*Problem to solve*.
In the listing below, how many lines contain "chickenCabbage"? Answer with the number alone.

*The records*.
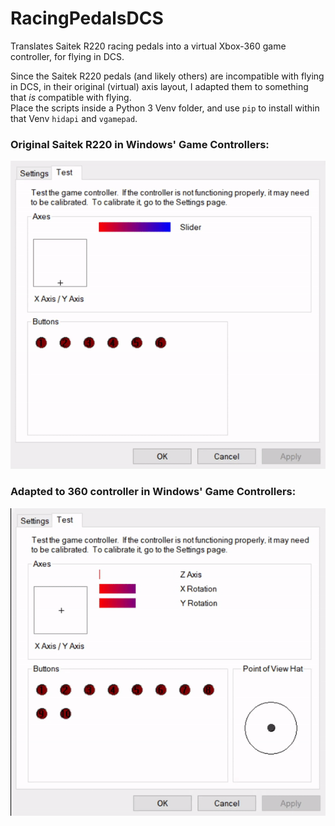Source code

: # RacingPedalsDCS
Translates Saitek R220 racing pedals into a virtual Xbox-360 game controller, for flying in DCS.

Since the Saitek R220 pedals (and likely others) are incompatible with flying in DCS, in their original (virtual) axis layout, I adapted them to something that *is* compatible with flying.  
Place the scripts inside a Python 3 Venv folder, and use `pip` to install within that Venv `hidapi` and `vgamepad`.

### Original Saitek R220 in Windows' Game Controllers:  
![Before](https://raw.githubusercontent.com/chickenCabbage/RacingPedalsDCS/main/Assets/Original.gif)

### Adapted to 360 controller in Windows' Game Controllers:  
![After](https://raw.githubusercontent.com/chickenCabbage/RacingPedalsDCS/main/Assets/Adapted.gif)
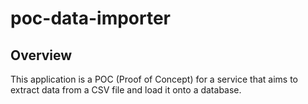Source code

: # poc-data-importer

## Overview

This application is a POC (Proof of Concept) for a service that aims to extract data from a CSV file and load it onto a database.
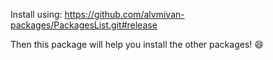 Install using:
https://github.com/alvmivan-packages/PackagesList.git#release

Then this package will help you install the other packages! 😄
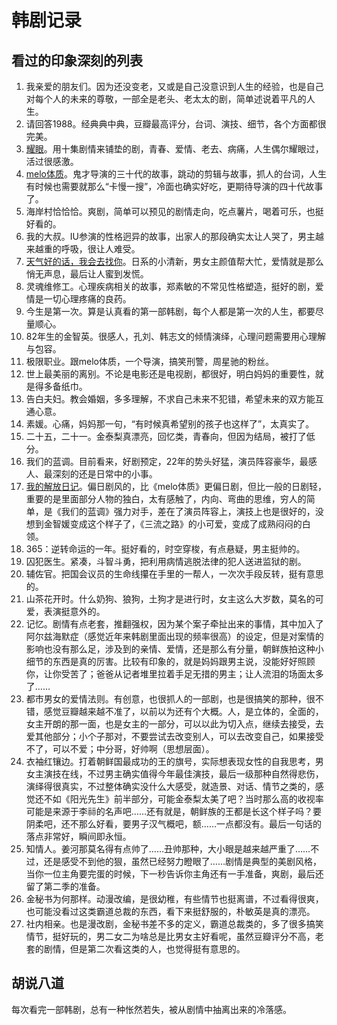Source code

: # 韩剧记录
## 看过的印象深刻的列表
1. 我亲爱的朋友们。因为还没变老，又或是自己没意识到人生的经验，也是自己对每个人的未来的尊敬，一部全是老头、老太太的剧，简单述说着平凡的人生。
2. 请回答1988。经典典中典，豆瓣最高评分，台词、演技、细节，各个方面都很完美。
3. [耀眼](/%E9%9F%A9%E5%89%A7/%E8%80%80%E7%9C%BC.md)。用十集剧情来铺垫的剧，青春、爱情、老去、病痛，人生偶尔耀眼过，活过很感激。
4. [melo体质](/%E9%9F%A9%E5%89%A7/melo%E4%BD%93%E8%B4%A8.md)。鬼才导演的三十代的故事，跳动的剪辑与故事，抓人的台词，人生有时候也需要就那么“卡慢一搜”，冷面也确实好吃，更期待导演的四十代故事了。
5. 海岸村恰恰恰。爽剧，简单可以预见的剧情走向，吃点薯片，喝着可乐，也挺好看的。
6. 我的大叔。IU参演的性格迥异的故事，出家人的那段确实太让人哭了，男主越来越重的呼吸，很让人难受。
7. [天气好的话，我会去找你](/%E9%9F%A9%E5%89%A7/%E5%A4%A9%E6%B0%94%E5%A5%BD%E7%9A%84%E8%AF%9D%EF%BC%8C%E6%88%91%E4%BC%9A%E5%8E%BB%E6%89%BE%E4%BD%A0.md)。日系的小清新，男女主颜值帮大忙，爱情就是那么悄无声息，最后让人蜜到发慌。
8. 灵魂维修工。心理疾病相关的故事，郑素敏的不常见性格塑造，挺好的剧，爱情是一切心理疼痛的良药。
9. 今生是第一次。算是认真看的第一部韩剧，每个人都是第一次的人生，都要尽量顺心。
10. 82年生的金智英。很感人，孔刘、韩志文的倾情演绎，心理问题需要用心理解与包容。
11. 极限职业。跟melo体质，一个导演，搞笑刑警，周星驰的粉丝。
12. 世上最美丽的离别。不论是电影还是电视剧，都很好，明白妈妈的重要性，就是得多备纸巾。
13. 告白夫妇。教会婚姻，多多理解，不求自己未来不犯错，希望未来的双方能互通心意。
14. 素媛。心痛，妈妈那一句，“有时候真希望别的孩子也这样了”，太真实了。
15. 二十五，二十一。金泰梨真漂亮，回忆类，青春向，但因为结局，被打了低分。
16. 我们的蓝调。目前看来，好剧预定，22年的势头好猛，演员阵容豪华，最感人、最深刻的还是日常中的小事。
17. [我的解放日记](/%E9%9F%A9%E5%89%A7/%E6%88%91%E7%9A%84%E8%A7%A3%E6%94%BE%E6%97%A5%E8%AE%B0.md)。偏日剧风的，比《melo体质》更偏日剧，但比一般的日剧轻，重要的是里面部分人物的独白，太有感触了，内向、弯曲的思维，穷人的简单，是《我们的蓝调》强力对手，差在了演员阵容上，演技上也是很好的，没想到金智媛变成这个样子了，《三流之路》的小可爱，变成了成熟闷闷的白领。
18. 365：逆转命运的一年。挺好看的，时空穿梭，有点悬疑，男主挺帅的。
19. 囚犯医生。紧凑，斗智斗勇，把利用病情逃脱法律的犯人送进监狱的剧。
20. 辅佐官。把国会议员的生命线攥在手里的一帮人，一次次手段反转，挺有意思的。
21. 山茶花开时。什么奶狗、狼狗，土狗才是进行时，女主这么大岁数，莫名的可爱，表演挺意外的。
22. 记忆。剧情有点老套，推翻强权，因为某个案子牵扯出来的事情，其中加入了阿尔兹海默症（感觉近年来韩剧里面出现的频率很高）的设定，但是对案情的影响也没有那么足，涉及到的亲情、爱情，还是那么有分量，朝鲜族拍这种小细节的东西是真的厉害。比较有印象的，就是妈妈跟男主说，没能好好照顾你，让你受苦了；爸爸从记者堆里拉着手足无措的男主；让人流泪的场面太多了……
23. 都市男女的爱情法则。有创意，也很抓人的一部剧，也是很搞笑的那种，很不错，感觉豆瓣越来越不准了，以前以为还有个大概。人，是立体的，全面的，女主开朗的那一面，也是女主的一部分，可以以此为切入点，继续去接受，去爱其他部分；小个子那对，不要尝试去改变别人，可以去改变自己，如果接受不了，可以不爱；中分哥，好帅啊（思想层面）。
24. 衣袖红镶边。打着朝鲜国最成功的王的旗号，实际想表现女性的自我思考，男女主演技在线，不过男主确实值得今年最佳演技，最后一级那种自然得悲伤，演绎得很真实，不过整体确实没什么大感受，就造景、对话、情节之类的，感觉还不如《阳光先生》前半部分，可能金泰梨太美了吧？当时那么高的收视率可能是来源于李祘的名声吧……还有就是，朝鲜族的王都是长这个样子吗？要阴柔吧，还不那么好看，要男子汉气概吧，额……一点都没有。最后一句话的落点非常好，瞬间即永恒。
25. 知情人。姜河那莫名得有点帅了……丑帅那种，大小眼是越来越严重了……不过，还是感受不到他的狠，虽然已经努力瞪眼了……剧情是典型的美剧风格，当你一位主角要完蛋的时候，下一秒告诉你主角还有一手准备，爽剧，最后还留了第二季的准备。
26. 金秘书为何那样。动漫改编，是很幼稚，有些情节也挺离谱，不过看得很爽，也可能没看过这类霸道总裁的东西，看下来挺舒服的，朴敏英是真的漂亮。
27. 社内相亲。也是漫改剧，金秘书差不多的定义，霸道总裁类的，多了很多搞笑情节，挺好玩的，男二女二为啥总是比男女主好看呢，虽然豆瓣评分不高，老套的剧情，但是第二次看这类的人，也觉得挺有意思的。
## 胡说八道
每次看完一部韩剧，总有一种怅然若失，被从剧情中抽离出来的冷落感。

*Result of this exercise*.
2